Checks if output contains all provided strings.
{ "metric": "contains-all", "value": ["apple", "banana"] }
βœ… Output: apple and banana smoothie β†’ Pass

contains-any

Checks if output contains at least one provided string.
{ "metric": "contains-any", "value": ["success", "completed"] }
βœ… Output: The task was completed β†’ Pass

Negated Assertions

The inverse of text-matching metrics.

not-equals

Passes if output does not equal expected value.
{ "metric": "not-equals", "value": "error" }
βœ… Output: success β†’ Pass

not-contains

Fails if output contains forbidden text.
{ "metric": "not-contains", "value": "forbidden" }
βœ… Output: allowed content β†’ Pass

Numeric Validation

equals-number

Checks if numeric output matches exactly.
{ "metric": "equals-number", "value": 42 }
βœ… Output: 42 β†’ Pass

greater-than

Ensures output number > expected.
{ "metric": "greater-than", "value": 10 }
βœ… Output: 15 β†’ Pass

less-than

Ensures output number < expected.
{ "metric": "less-than", "value": 100 }
βœ… Output: 42 β†’ Pass

Format Validation

Checks structural correctness of outputs.

is-json

Validates output is a valid JSON.
{ "metric": "is-json" }
βœ… Output: { "a": 1 } β†’ Pass

contains-json

Checks if JSON structure is embedded inside output.

is-xml, contains-xml, is-sql

Validate if output conforms to XML/SQL formats.

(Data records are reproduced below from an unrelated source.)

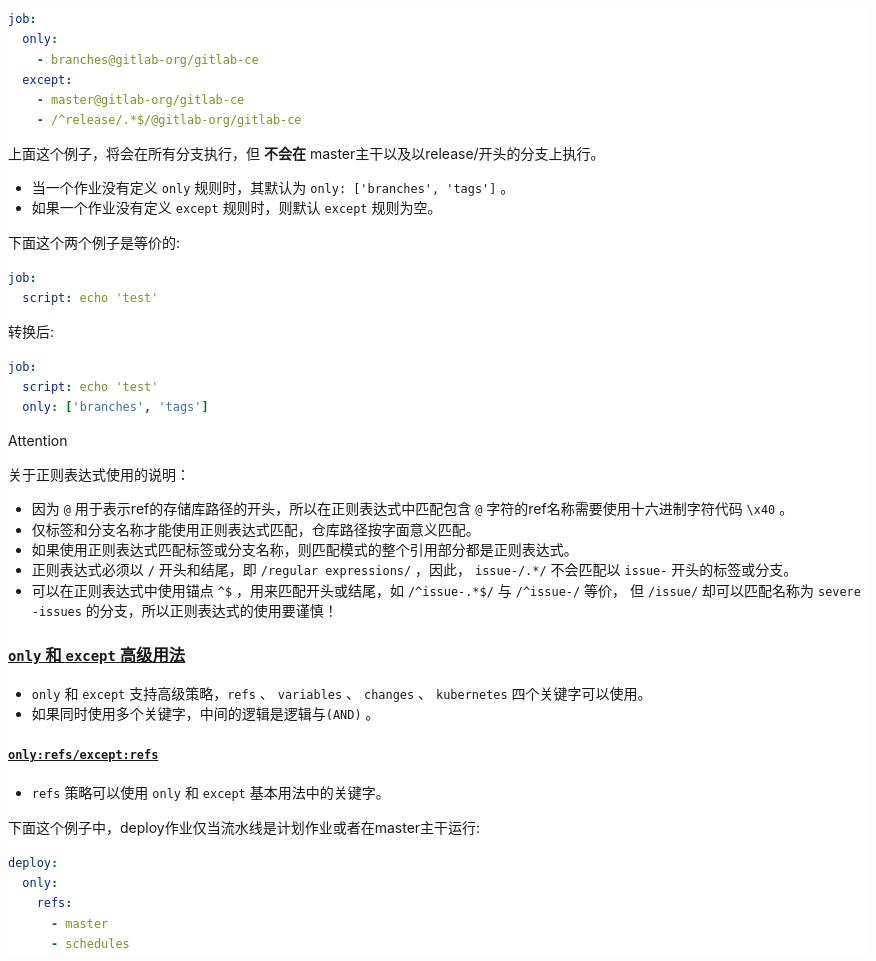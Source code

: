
 ```yaml
job:
  only:
    - branches@gitlab-org/gitlab-ce
  except:
    - master@gitlab-org/gitlab-ce
    - /^release/.*$/@gitlab-org/gitlab-ce
```

上面这个例子，将会在所有分支执行，但 **不会在** master主干以及以release/开头的分支上执行。

* 当一个作业没有定义 `only` 规则时，其默认为 `only: ['branches', 'tags']` 。
* 如果一个作业没有定义 `except` 规则时，则默认 `except` 规则为空。

下面这个两个例子是等价的:

```yaml
job:
  script: echo 'test'
```

转换后:

```yaml
job:
  script: echo 'test'
  only: ['branches', 'tags']
```

Attention

关于正则表达式使用的说明：

* 因为 `@` 用于表示ref的存储库路径的开头，所以在正则表达式中匹配包含 `@` 字符的ref名称需要使用十六进制字符代码 `\x40` 。
* 仅标签和分支名称才能使用正则表达式匹配，仓库路径按字面意义匹配。
* 如果使用正则表达式匹配标签或分支名称，则匹配模式的整个引用部分都是正则表达式。
* 正则表达式必须以 `/` 开头和结尾，即 `/regular expressions/` ，因此， `issue-/.*/` 不会匹配以 `issue-` 开头的标签或分支。
* 可以在正则表达式中使用锚点 `^$` ，用来匹配开头或结尾，如 `/^issue-.*$/` 与 `/^issue-/` 等价， 但 `/issue/` 却可以匹配名称为 `severe-issues` 的分支，所以正则表达式的使用要谨慎！

### [`only` 和 `except` 高级用法](#id48)

* `only` 和 `except` 支持高级策略，`refs` 、 `variables` 、 `changes` 、 `kubernetes` 四个关键字可以使用。
* 如果同时使用多个关键字，中间的逻辑是逻辑与`(AND)` 。

#### [`only:refs/except:refs`](#id49)

* `refs` 策略可以使用 `only` 和 `except` 基本用法中的关键字。

下面这个例子中，deploy作业仅当流水线是计划作业或者在master主干运行:

```yaml
deploy:
  only:
    refs:
      - master
      - schedules
```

JSON / Structured Validation

json-equals

Validates JSON equality.
{ "metric": "json-equals", "value": {"status": "ok"} }
βœ… Output: { "status": "ok" } β†’ Pass

array-length

Checks array length.
{ "metric": "array-length", "value": 3 }
βœ… Output: [1,2,3] β†’ Pass
This page now covers all metric groups available in Trusys.ai for validating and benchmarking AI outputs.